Sweet (Alpine) Strawberry

Sweet (Alpine) Strawberry

Regular strawberries are nice, but sadly we neither eat enough of it, nor have the patience to really protect it from all the creatures that want to devour it. The fruit sizes are varied, some years giving large ones, other years giving rise to strangely shaped and stumpy ones. The only person in our family who is excited to see strawberries regardless of how useful it actually is, is our almost-4 daughter who is delighted when she finds one ready for picking.

That’s not to say I don’t have any regular strawberries on the property–I do, but I don’t protect them nor really pay much attention to them.
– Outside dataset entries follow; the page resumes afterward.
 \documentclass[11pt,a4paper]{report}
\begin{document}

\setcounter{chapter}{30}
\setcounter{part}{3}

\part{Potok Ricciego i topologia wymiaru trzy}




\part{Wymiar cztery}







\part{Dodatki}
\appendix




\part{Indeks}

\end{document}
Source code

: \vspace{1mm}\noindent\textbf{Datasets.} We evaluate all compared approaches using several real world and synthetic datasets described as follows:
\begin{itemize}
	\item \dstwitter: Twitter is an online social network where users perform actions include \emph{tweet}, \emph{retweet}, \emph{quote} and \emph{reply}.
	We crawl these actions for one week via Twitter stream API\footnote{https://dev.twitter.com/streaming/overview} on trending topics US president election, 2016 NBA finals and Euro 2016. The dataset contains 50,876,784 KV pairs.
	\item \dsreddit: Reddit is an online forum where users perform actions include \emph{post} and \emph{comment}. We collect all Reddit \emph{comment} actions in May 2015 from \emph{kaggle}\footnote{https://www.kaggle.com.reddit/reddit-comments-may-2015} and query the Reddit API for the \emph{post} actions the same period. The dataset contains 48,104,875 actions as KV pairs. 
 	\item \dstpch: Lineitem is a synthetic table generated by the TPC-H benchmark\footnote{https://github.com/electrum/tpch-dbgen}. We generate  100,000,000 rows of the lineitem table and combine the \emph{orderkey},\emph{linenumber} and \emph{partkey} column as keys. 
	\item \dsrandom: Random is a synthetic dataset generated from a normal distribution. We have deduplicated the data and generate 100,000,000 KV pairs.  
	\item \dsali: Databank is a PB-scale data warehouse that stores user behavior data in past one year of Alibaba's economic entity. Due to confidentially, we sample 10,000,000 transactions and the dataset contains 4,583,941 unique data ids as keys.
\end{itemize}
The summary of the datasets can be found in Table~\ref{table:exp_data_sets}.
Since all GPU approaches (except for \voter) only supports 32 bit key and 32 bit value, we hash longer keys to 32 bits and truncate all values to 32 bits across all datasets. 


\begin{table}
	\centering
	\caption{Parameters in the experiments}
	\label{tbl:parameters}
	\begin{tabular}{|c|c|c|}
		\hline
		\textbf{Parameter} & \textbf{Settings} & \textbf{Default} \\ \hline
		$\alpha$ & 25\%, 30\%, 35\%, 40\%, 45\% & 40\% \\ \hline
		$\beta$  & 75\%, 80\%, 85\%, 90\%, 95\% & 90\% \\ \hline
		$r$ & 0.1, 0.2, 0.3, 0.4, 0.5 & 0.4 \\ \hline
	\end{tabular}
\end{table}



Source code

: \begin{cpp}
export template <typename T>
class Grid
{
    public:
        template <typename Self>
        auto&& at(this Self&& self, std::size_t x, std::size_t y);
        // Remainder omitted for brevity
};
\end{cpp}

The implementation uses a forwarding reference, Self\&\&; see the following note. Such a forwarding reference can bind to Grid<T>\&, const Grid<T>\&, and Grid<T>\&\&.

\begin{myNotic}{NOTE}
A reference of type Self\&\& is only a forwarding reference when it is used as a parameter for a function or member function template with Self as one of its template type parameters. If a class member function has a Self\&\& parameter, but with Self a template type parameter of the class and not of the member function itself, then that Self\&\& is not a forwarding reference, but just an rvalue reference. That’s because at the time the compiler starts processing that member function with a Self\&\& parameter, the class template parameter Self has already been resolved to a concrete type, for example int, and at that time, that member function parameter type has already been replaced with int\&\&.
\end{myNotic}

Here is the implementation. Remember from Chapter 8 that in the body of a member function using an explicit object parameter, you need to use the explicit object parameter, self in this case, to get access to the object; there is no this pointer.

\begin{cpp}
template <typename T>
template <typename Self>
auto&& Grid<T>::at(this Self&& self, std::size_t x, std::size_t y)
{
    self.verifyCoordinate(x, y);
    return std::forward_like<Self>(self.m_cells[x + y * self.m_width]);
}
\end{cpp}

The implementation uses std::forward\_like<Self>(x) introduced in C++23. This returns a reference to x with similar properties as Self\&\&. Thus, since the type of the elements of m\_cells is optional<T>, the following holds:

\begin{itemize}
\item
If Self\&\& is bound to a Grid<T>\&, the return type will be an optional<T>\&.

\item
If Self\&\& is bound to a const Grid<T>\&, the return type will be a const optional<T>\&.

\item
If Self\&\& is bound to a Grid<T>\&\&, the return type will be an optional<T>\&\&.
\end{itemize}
They’re the leftovers from past years when I thought we’d really get a good crop of it going and I don’t have the heart to kill them. They’re not suitable to my food forest style gardening, where vigor and utility reigns supreme.

Now, the alpine strawberries (Fragraria vesca), of which I have both red and white varieties of–these are the strawberries I can get behind. They are small, maximum size reaching the fingertip joint of my thumb, but they are a burst of flavor in tiny packaging. Very sweet, and very fragrant–when you bite into one, you go, “this. this is the flavor of strawberries.”

They are also vigorous, sending runners every which way, forming a dense groundcover even on poor soil. They don’t compete as well, but it doesn’t matter if you have them in an area where not much else will grow. The foliage and flowers are attractive, thriving even in full shade (as I have a large patch under an awning on the north side of the house, where everything else has died due to a lack of sun.)

They seem to be drought resistant, although they obviously do better with more water. I suppose my only issue with them is their lack of sizeable fruits, which makes them only good for munching in the garden while we work. But they propagate easily, and from an original three plants, I have now hundreds. They are obviously winter hardy, surviving just fine here in NY.

There are both white and red varieties, which the only difference is honestly whether or not birds bother it. Ants love the ones they can reach, while slugs in general seem to leave it alone (although I suppose I wouldn’t know, considering a large slug could make short work of one in a matter of a few minutes.)

One thing to be aware of is that they won’t put their energy into fruits if they’re constantly sending runners around (which they seem to love to do), so if you want them to give more and larger fruit, you should nip the runners. Of course, if you’re like me, enjoying the fact that they’re overtaking an area where nothing else will grow, you might just leave them to run how they may.